I was thinking of writing about the Gianforte thing. It's surely notable that a reporter asks the candidate about the horrible Republican "health" care plan and the candidate responds by beating him up. In early coverage the fact that the candidate beat him up was so remarkable that the question that elicited the assault got kinda lost in the glare. Gianforte also won his election and actually raised $100 K on the story! A news story last night featured photos of a teeshirt at some right wing rally, possibly Gianforte's, which was touting the lynching of journalists. Really, this is what the shirt "said": "Tree. Rope. Journalist. Some Assembly Required." We have arrived in Mussolini-land. (Speaking of which, I read today that Mussolini did not allow non-Italian aircraft to overfly Italy, which caused travelers on long trips such as, say, going from London to Sydney, Australia, to depart aircraft altogether at Italy and take a train across the Italian peninsula.) Laura Ingraham made fun of the assaulted Ben Jacobs on her radio show, saying he was crying about someone stealing his lunch money. A California Republican congressman said Jacobs should not have been assaulted. Unless he deserved it.

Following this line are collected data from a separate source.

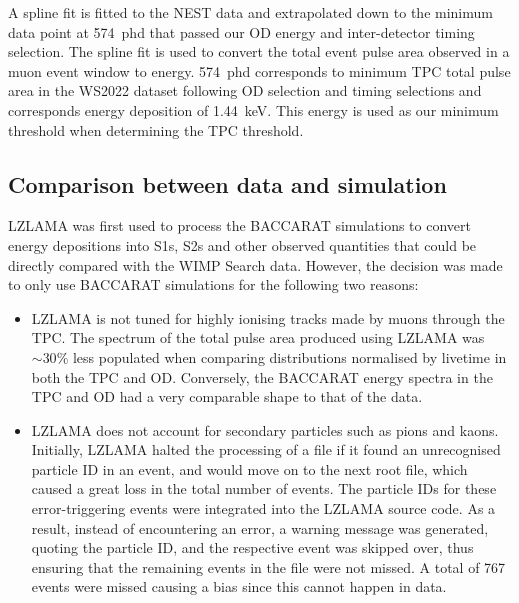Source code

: A spline fit is fitted to the NEST data and extrapolated down to the minimum data point at 574~phd that passed our OD energy and inter-detector timing selection. The spline fit is used to convert the total event pulse area observed in a muon event window to energy. 574~phd corresponds to minimum TPC total pulse area in the WS2022 dataset following OD selection and timing selections and corresponds energy deposition of 1.44~keV. This energy is used as our minimum threshold when determining the TPC threshold.

\subsection{Comparison between data and simulation}\label{sec:Muons/MuonFluxDataSimComp}
LZLAMA was first used to process the BACCARAT simulations to convert energy depositions into S1s, S2s and other observed quantities that could be directly compared with the WIMP Search data. However, the decision was made to only use BACCARAT simulations for the following two reasons:
\begin{itemize}
    \item LZLAMA is not tuned for highly ionising tracks made by muons through the TPC. The spectrum of the total pulse area produced using LZLAMA was $\sim30\%$ less populated when comparing distributions normalised by livetime in both the TPC and OD. Conversely, the BACCARAT energy spectra in the TPC and OD had a very comparable shape to that of the data.
    \item LZLAMA does not account for secondary particles such as pions and kaons. Initially, LZLAMA halted the processing of a file if it found an unrecognised particle ID in an event, and would move on to the next root file, which caused a great loss in the total number of events. The particle IDs for these error-triggering events were integrated into the LZLAMA source code. As a result, instead of encountering an error, a warning message was generated, quoting the particle ID, and the respective event was skipped over, thus ensuring that the remaining events in the file were not missed. A total of 767 events were missed causing a bias since this cannot happen in data. 
\end{itemize}
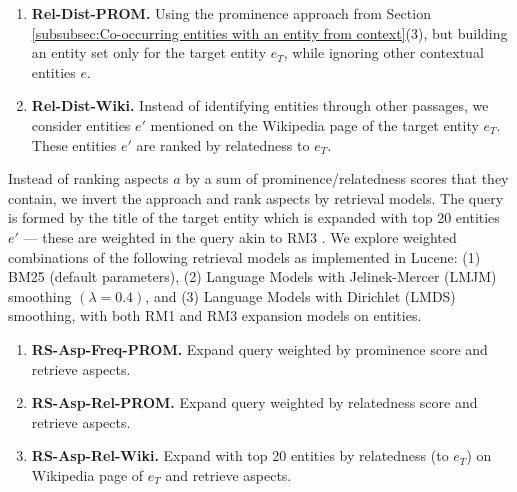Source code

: \begin{enumerate}
    \item \textbf{Rel-Dist-PROM.} Using the prominence approach from Section \ref{subsubsec:Co-occurring entities with an entity from context}(3), but building an entity set only for the target entity $e_T$, while ignoring other contextual entities $e$.
    \item \textbf{Rel-Dist-Wiki.} Instead of identifying entities through other passages, we consider entities $e'$ mentioned on the Wikipedia page of the target entity $e_T$. These entities $e'$ are ranked by relatedness to $e_T$.
\end{enumerate}

Instead of ranking aspects $a$ by a sum of prominence/relatedness scores that they contain, we invert the approach and rank aspects by retrieval models. The query is formed by the title of the target entity which is expanded with top 20 entities $e'$ --- these are weighted in the query akin to RM3 \cite{lavrenko2001relevance}. We explore weighted combinations of the following retrieval models as implemented in Lucene: (1) BM25 (default parameters), (2) Language Models with Jelinek-Mercer (LMJM) smoothing $(\lambda = 0.4)$, and (3) Language Models with Dirichlet (LMDS) smoothing, with both RM1 and RM3 expansion models on entities.


    
\begin{enumerate}        
    \item \textbf{RS-Asp-Freq-PROM.} Expand query weighted by prominence score and retrieve aspects.
    \item \textbf{RS-Asp-Rel-PROM.} Expand query weighted by relatedness score and retrieve aspects.
    \item \textbf{RS-Asp-Rel-Wiki.} Expand with top 20 entities by relatedness (to $e_T$) on Wikipedia page of $e_T$ and retrieve aspects.
\end{enumerate}




 


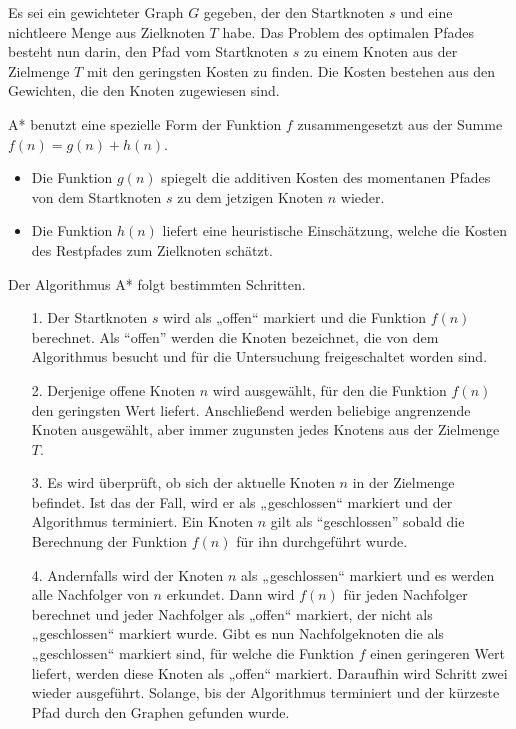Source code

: Es sei ein gewichteter Graph $G$ gegeben, der den Startknoten $s$ und eine nichtleere Menge aus Zielknoten $T$ habe. Das Problem des optimalen Pfades besteht nun darin, den Pfad vom Startknoten $s$ zu einem Knoten aus der Zielmenge $T$ mit den geringsten Kosten zu finden. %
Die Kosten bestehen aus den Gewichten, die den Knoten zugewiesen sind\cite{RinaDechterandJudeaPearl.1983}.

A* benutzt eine spezielle Form der Funktion $f$ zusammengesetzt aus der Summe $f(n) = g(n) + h(n)$.
\begin{itemize}
\item Die Funktion $g(n)$ spiegelt die additiven Kosten des momentanen Pfades von dem Startknoten $s$ zu dem jetzigen Knoten $n$ wieder.
\item Die Funktion $h(n)$ liefert eine heuristische Einschätzung, welche die Kosten des Restpfades zum Zielknoten schätzt\cite{RinaDechterandJudeaPearl.1983}. %
\end{itemize}

Der Algorithmus A* folgt bestimmten Schritten.
\begin{itemize}
\item[1.] Der Startknoten $s$ wird als „offen“ markiert und die Funktion $f(n)$ berechnet. Als “offen” werden die Knoten bezeichnet, die von dem Algorithmus besucht und für die Untersuchung freigeschaltet worden sind.
\item[2.] Derjenige offene Knoten $n$ wird ausgewählt, für den die Funktion $f(n)$
den geringsten Wert liefert. Anschließend werden beliebige angrenzende Knoten ausgewählt, aber immer zugunsten jedes Knotens aus der Zielmenge $T$.
\item[3.] Es wird überprüft, ob sich der aktuelle Knoten $n$ in der Zielmenge befindet. Ist das der Fall, wird er als „geschlossen“ markiert und der Algorithmus terminiert. Ein Knoten $n$ gilt als “geschlossen” sobald die Berechnung der Funktion $f(n)$ für ihn durchgeführt wurde.
\item[4.]
Andernfalls wird der Knoten $n$ als „geschlossen“ markiert und es werden alle Nachfolger von $n$ erkundet. Dann wird $f(n)$ für jeden Nachfolger berechnet und jeder Nachfolger als „offen“ markiert, der nicht als „geschlossen“ markiert wurde. Gibt es nun Nachfolgeknoten die als „geschlossen“ markiert sind, für welche die Funktion $f$ einen geringeren Wert liefert, werden diese Knoten als „offen“ markiert. Daraufhin wird Schritt zwei wieder ausgeführt. Solange, bis der Algorithmus terminiert und der kürzeste Pfad durch den Graphen gefunden wurde\cite{HartNilssonandRaphael.1968}.
\end{itemize}
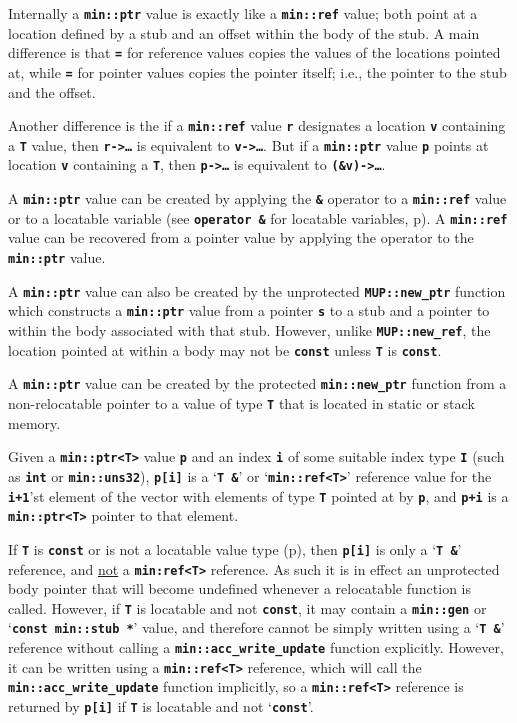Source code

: \documentclass[12pt]{article}
\newcommand{\TT}[1]{{\tt \bfseries #1}}
\newcommand{\pagref}[1]{p\pageref{#1}}
\newcommand{\EOL}{\penalty \exhyphenpenalty}
\begin{document}
Internally a \TT{min::\EOL ptr\TARG} value is exactly like a
\TT{min::\EOL ref\TARG} value; both point at a location defined by
a stub and an offset within the body of the stub.
A main difference is that \TT{=} for reference values copies the
values of the locations pointed at, while \TT{=} for pointer values
copies the pointer itself; i.e., the pointer to the stub and the offset.

Another difference is the if a \TT{min::\EOL ref\TARG} value \TT{r}
designates a location \TT{v} containing a \TT{T} value, then
\TT{r->\ldots} is equivalent to \TT{v->\ldots}.
But if a \TT{min::\EOL ptr\TARG} value \TT{p}
points at location \TT{v} containing a \TT{T}, then
\TT{p->\ldots} is equivalent to \TT{(\&v)->\ldots}.

A \TT{min::\EOL ptr\TARG} value can be created by applying the
\TT{\&} operator to a \TT{min::\EOL ref\TARG} value or to a
locatable variable (see \TT{operator \&} for locatable variables,
\pagref{LOCATABLE_VAR_PTR}).
A \TT{min::\EOL ref\TARG} value can be recovered from a
pointer value by applying the
\TT{*} operator to the \TT{min::\EOL ptr\TARG} value.

A \TT{min::\EOL ptr\TARG} value can also be created by the
unprotected \TT{MUP::\EOL new\_\EOL ptr} function which
constructs a \TT{min::\EOL ptr\TARG} value
from a pointer \TT{s} to a stub and a pointer to
within the body associated with that stub.
However, unlike \TT{MUP::\EOL new\_\EOL ref},
the location pointed at within a body may not be \TT{const} unless \TT{T} is
\TT{const}.

A \TT{min::\EOL ptr\TARG} value can be created by the
protected \TT{min::\EOL new\_\EOL ptr} function from
a non-relocatable pointer to a value of type \TT{T} that is located
in static or stack memory.

Given a \TT{min::\EOL ptr<T>} value \TT{p} and an index \TT{i} of some
suitable index type \TT{I} (such as \TT{int} or \TT{min::\EOL uns32}),
\TT{p[i]} is a `\TT{T \&}' or `\TT{min::\EOL ref<T>}'
reference value for the \TT{i+1}'st element of
the vector with elements of type \TT{T} pointed at by \TT{p}, and
\TT{p+i} is a \TT{min::\EOL ptr<T>} pointer to that element.

If \TT{T} is \TT{const} or is not a locatable value type
(\pagref{LOCATABLE-VALUE}), then
\TT{p[i]} is only a `\TT{T \&}' reference, and
\underline{not} a \TT{min:\EOL ref<T>} reference.  As such it is
in effect an unprotected body pointer that will become undefined whenever
a relocatable function is called.
However, if \TT{T} is locatable and not \TT{const},
it may contain a \TT{min::gen} or `\TT{const min::\EOL stub *}' value,
and therefore cannot be simply written using a
`\TT{T \&}' reference
without calling a \TT{min::\EOL acc\_\EOL write\_\EOL update} function
explicitly.
However, it can be written using a
\TT{min::\EOL ref<T>} reference,
which will call the \TT{min::\EOL acc\_\EOL write\_\EOL update} function
implicitly,
so a \TT{min::\EOL ref<T>} reference is returned by \TT{p[i]} if
\TT{T} is locatable and not `\TT{const}'.
\end{document}
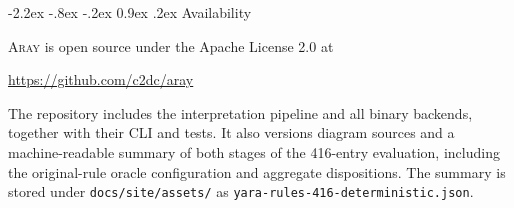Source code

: \documentclass[11pt,twocolumn]{article}
\makeatletter
\newcommand{\tool}{\textsc{Aray}\xspace}
\newcommand{\code}[1]{\texttt{#1}}
\renewcommand\section{\@startsection{section}{1}{\z@}%
  {-2.2ex \@plus -.8ex \@minus -.2ex}%
  {0.9ex \@plus .2ex}%
  {\normalfont\large\bfseries}}
\makeatother
\begin{document}
\section{Availability}
\label{sec:availability}

\tool is open source under the Apache License 2.0 at
\begin{center}
  \url{https://github.com/c2dc/aray}
\end{center}
The repository includes the interpretation pipeline and all binary backends,
together with their CLI and tests. It also versions diagram sources and a
machine-readable summary of both stages of the 416-entry evaluation, including
the original-rule oracle configuration and aggregate dispositions. The summary
is stored under \code{docs/site/assets/} as
\code{yara-rules-416-deterministic.json}.

\begingroup
\footnotesize


\endgroup
\end{document}
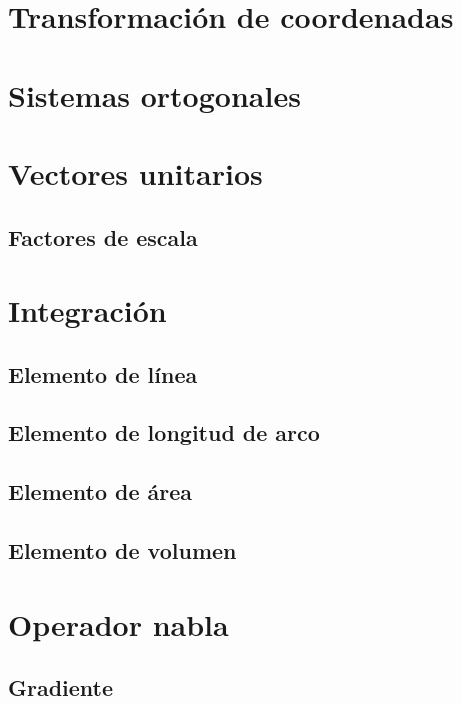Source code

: \documentclass[12pt, fleqn]{report}                             %
\theoremstyle{break}                                            %
\begin{document}
        \section{Transformación de coordenadas}
        
        \section{Sistemas ortogonales}
        
        \section{Vectores unitarios}
        
            \subsection{Factores de escala}
        
        \section{Integración}
        
            \subsection{Elemento de línea}
            
            \subsection{Elemento de longitud de arco}
            
            \subsection{Elemento de área}
            
            \subsection{Elemento de volumen}
            
        \section{Operador nabla}
        
            \subsection{Gradiente}
            
\end{document}
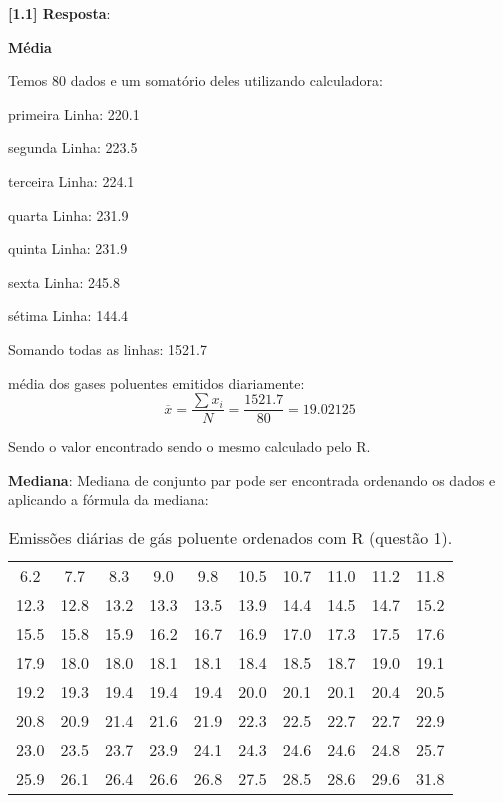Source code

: \documentclass[a4paper,11pt]{article}
\begin{document}
\begin{description}

\item \textbf{[1.1] Resposta}:

\textbf{Média}

Temos 80 dados e um somatório deles utilizando calculadora:
\item primeira Linha: 220.1
\item segunda Linha: 223.5
\item terceira Linha: 224.1
\item quarta Linha: 231.9
\item quinta Linha: 231.9
\item sexta Linha: 245.8
\item sétima Linha: 144.4

Somando todas as linhas: 1521.7

média dos gases poluentes emitidos diariamente: 
\[\overline{x} = \frac{\sum x_i}{N} = \frac{1521.7}{80} = 19.02125\]

Sendo o valor encontrado sendo o mesmo calculado pelo R.

\textbf{Mediana}:
Mediana de conjunto par pode ser encontrada ordenando os dados e aplicando a fórmula da mediana:


\begin{table}[H]
    \centering
    \begin{tabular}{cccccccccc}
        \hline
        6.2 & 7.7 & 8.3 & 9.0 & 9.8 & 10.5 & 10.7 & 11.0 & 11.2 & 11.8 \\
        12.3 & 12.8 & 13.2 & 13.3 & 13.5 & 13.9 & 14.4 & 14.5 & 14.7 & 15.2 \\
        15.5 & 15.8 & 15.9 & 16.2 & 16.7 & 16.9 & 17.0 & 17.3 & 17.5 & 17.6 \\
        17.9 & 18.0 & 18.0 & 18.1 & 18.1 & 18.4 & 18.5 & 18.7 & 19.0 & 19.1 \\
        19.2 & 19.3 & 19.4 & 19.4 & 19.4 & 20.0 & 20.1 & 20.1 & 20.4 & 20.5 \\
        20.8 & 20.9 & 21.4 & 21.6 & 21.9 & 22.3 & 22.5 & 22.7 & 22.7 & 22.9 \\
        23.0 & 23.5 & 23.7 & 23.9 & 24.1 & 24.3 & 24.6 & 24.6 & 24.8 & 25.7 \\
        25.9 & 26.1 & 26.4 & 26.6 & 26.8 & 27.5 & 28.5 & 
        28.6 & 29.6 & 31.8 \\
        \hline
    \end{tabular}
    \caption{Emissões diárias de gás poluente ordenados com R (questão 1).}
    \label{tab:q1}
\end{table}


\end{description}
\end{document}
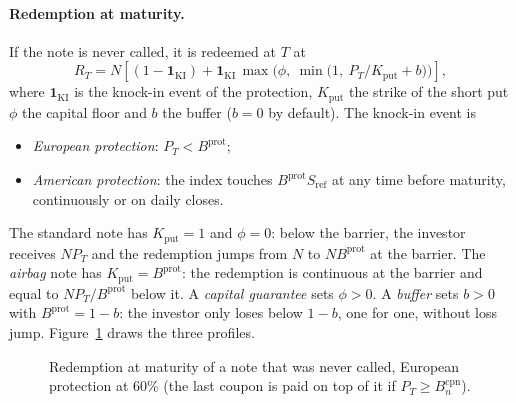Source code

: \documentclass[11pt,a4paper]{article}
\newcommand{\ind}{\mathbf{1}}
\newcommand{\Sref}{S_{\mathrm{ref}}}
\begin{document}
\paragraph{Redemption at maturity.} If the note is never called, it is redeemed at $T$ at
\begin{equation}\label{eq:redemption}
R_T = N\left[(1 - \ind_{\mathrm{KI}}) + \ind_{\mathrm{KI}}\,\max\!\Big(\phi,\ \min\big(1,\ P_T/K_{\mathrm{put}} + b\big)\Big)\right],
\end{equation}
where $\ind_{\mathrm{KI}}$ is the knock-in event of the protection, $K_{\mathrm{put}}$ the strike of the short put
$\phi$ the capital floor and $b$ the buffer ($b = 0$ by default). The knock-in event is
\begin{itemize}
\item \emph{European protection}: $P_T < B^{\mathrm{prot}}$;
\item \emph{American protection}: the index touches $B^{\mathrm{prot}}\Sref$ at any time before maturity,
continuously or on daily closes.
\end{itemize}
The standard note has $K_{\mathrm{put}} = 1$ and $\phi = 0$: below the barrier, the investor receives
$N P_T$ and the redemption jumps from $N$ to $N B^{\mathrm{prot}}$ at the barrier. The \emph{airbag} note has
$K_{\mathrm{put}} = B^{\mathrm{prot}}$: the redemption is continuous at the barrier and equal to
$N P_T / B^{\mathrm{prot}}$ below it. A \emph{capital guarantee} sets $\phi > 0$. A \emph{buffer} sets $b > 0$ with $B^{\mathrm{prot}} = 1 - b$: the investor only loses below $1 - b$, one for one, without loss jump. Figure~\ref{fig:redemption}
draws the three profiles.

\begin{figure}[h]
\centering
{}
\caption{Redemption at maturity of a note that was never called, European protection at 60\% (the last coupon is
paid on top of it if $P_T \ge B^{\mathrm{cpn}}_n$).}
\label{fig:redemption}
\end{figure}
\end{document}
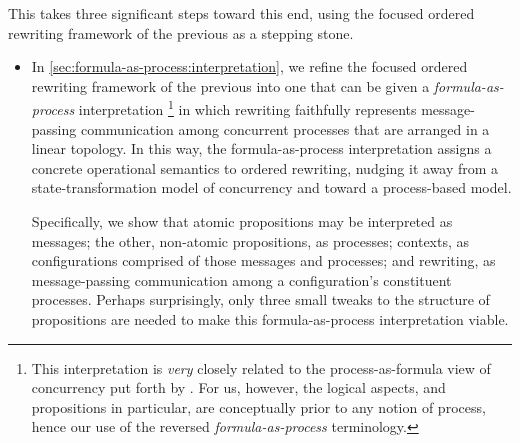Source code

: This  takes three significant steps toward this end, using the focused ordered rewriting framework of the previous  as a stepping stone.
\begin{itemize}[listparindent=\parindent, itemsep=\dimexpr\itemsep+\parsep\relax, parsep=0pt]
\item
  In \cref{sec:formula-as-process:interpretation}, we refine the focused ordered rewriting framework of the previous  into one that can be given a \emph{formula-as-process} interpretation%
  \footnote{This interpretation is \emph{very} closely related to the process-as-formula view of concurrency put forth by \textcites{Miller:??}{Cervesato+Scedrov:IC09}.
    For us, however, the logical aspects, and propositions in particular, are conceptually prior to any notion of process, hence our use of the reversed \emph{formula-as-process} terminology.}
  in which rewriting faithfully represents message-passing communication among concurrent processes that are arranged in a linear topology.
  In this way, the formula-as-process interpretation assigns a concrete operational semantics to ordered rewriting, nudging it away from a state-transformation model of concurrency and toward a process-based model.

  Specifically, we show that atomic propositions may be interpreted as messages;
  the other, non-atomic propositions, as processes;
  contexts, as configurations comprised of those messages and processes;
  and
  rewriting, as mes\-sage-passing communication among a configuration's con\-stit\-u\-ent processes.
  Perhaps surprisingly, only three small tweaks to the structure of propositions are needed to make this formula-as-process interpretation viable.




\end{itemize}
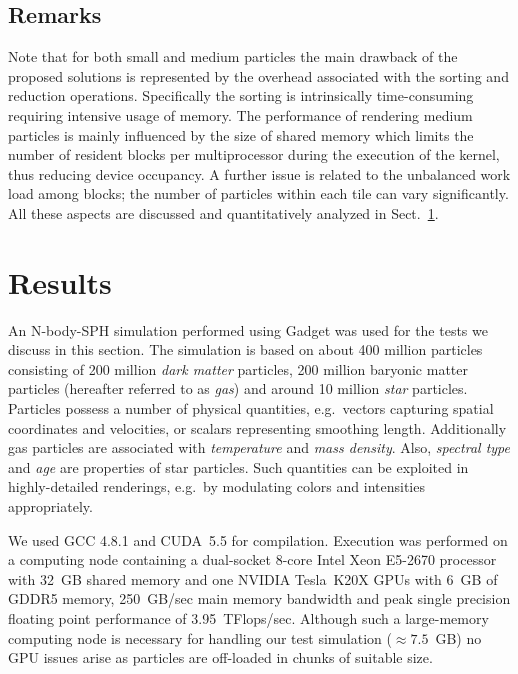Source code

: \documentclass[preprint,5pt]{elsarticle}
\begin{document}
\subsection{Remarks}
Note that for both small and medium particles the main drawback of the proposed solutions
is represented by the overhead associated with the sorting and reduction operations. Specifically the sorting is intrinsically time-consuming requiring intensive usage of memory.
The performance of rendering medium particles is mainly influenced
by the size of shared memory which limits the number of resident blocks
per multiprocessor during the execution of the kernel, thus reducing device occupancy. 
A further issue is related to the unbalanced work load among blocks; the number of particles within each tile can vary significantly. All these aspects are discussed and quantitatively analyzed in Sect.~\ref{sec:results}.

\section{Results}
\label{sec:results}

An N-body-SPH simulation performed using Gadget \cite{gadgeturl} was used for the tests we discuss in this section. The simulation is based on about 400 million particles consisting of 200 million {\it dark matter} particles, 200 million baryonic matter particles (hereafter referred to as {\it gas}) and around 10 million {\it star} particles. Particles possess a number of physical quantities, e.g.\ vectors capturing spatial coordinates and velocities, or scalars representing smoothing length. Additionally gas particles are associated with {\it temperature} and {\it mass density}. Also, {\it spectral type} and {\it age} are properties of star particles. Such quantities can be exploited in highly-detailed renderings, e.g.\ by modulating colors and intensities appropriately. 

We used GCC 4.8.1 and CUDA~5.5 for compilation. Execution was performed on a computing node containing a dual-socket 8-core Intel Xeon E5-2670 processor with 32~GB shared memory and one NVIDIA Tesla~K20X GPUs with 6~GB of GDDR5 memory, 250~GB/sec main memory bandwidth and peak single precision floating point performance of 3.95~TFlops/sec. Although such a large-memory computing node is necessary for handling our test simulation ($\approx 7.5$~GB) no GPU issues arise as particles are off-loaded in chunks of suitable size. 
\end{document}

One of the better features of the Gianforte/Jacobs story was that it turned out that a Fox news team witnessed the action, and could counter the rather blatant lies of the Gianforte response, which tried to accuse Jacobs of being the aggressor, Gianforte the victim of the of course liberal press. But what doesn't get attention is the subtlety of spin these days. We're not still living in Mussolini's Italy. Ezra Pound, who was once a notable American man of letters, called Mussolini Italy's Jefferson back in the '30s, and even wrote a book on that subject.
Consider:
https://balkin.blogspot.com/2017/05/locating-absolute-minimum-level-of.html
We get played. Over and over.
The most remarkable event in the Trump/NATO visit might be this, captured and preserved on Youtube (for as long as Google cares to maintain its extensive and expensive bank of servers).
There are of course many other candidates.
I was interested to see that Gianforte has antecedents. Of course the most notable is, again, Mussolini. A reporter once asked him what his first plan was, should he be elected. "Why, to kill you!" Mussolini responded. I've always thought this was actually a pretty good definition of fascism. Turns out Senator Joe McCarthy also assaulted a journalist, the notable Drew Pearson, in 1950. Richard Nixon broke up the fight.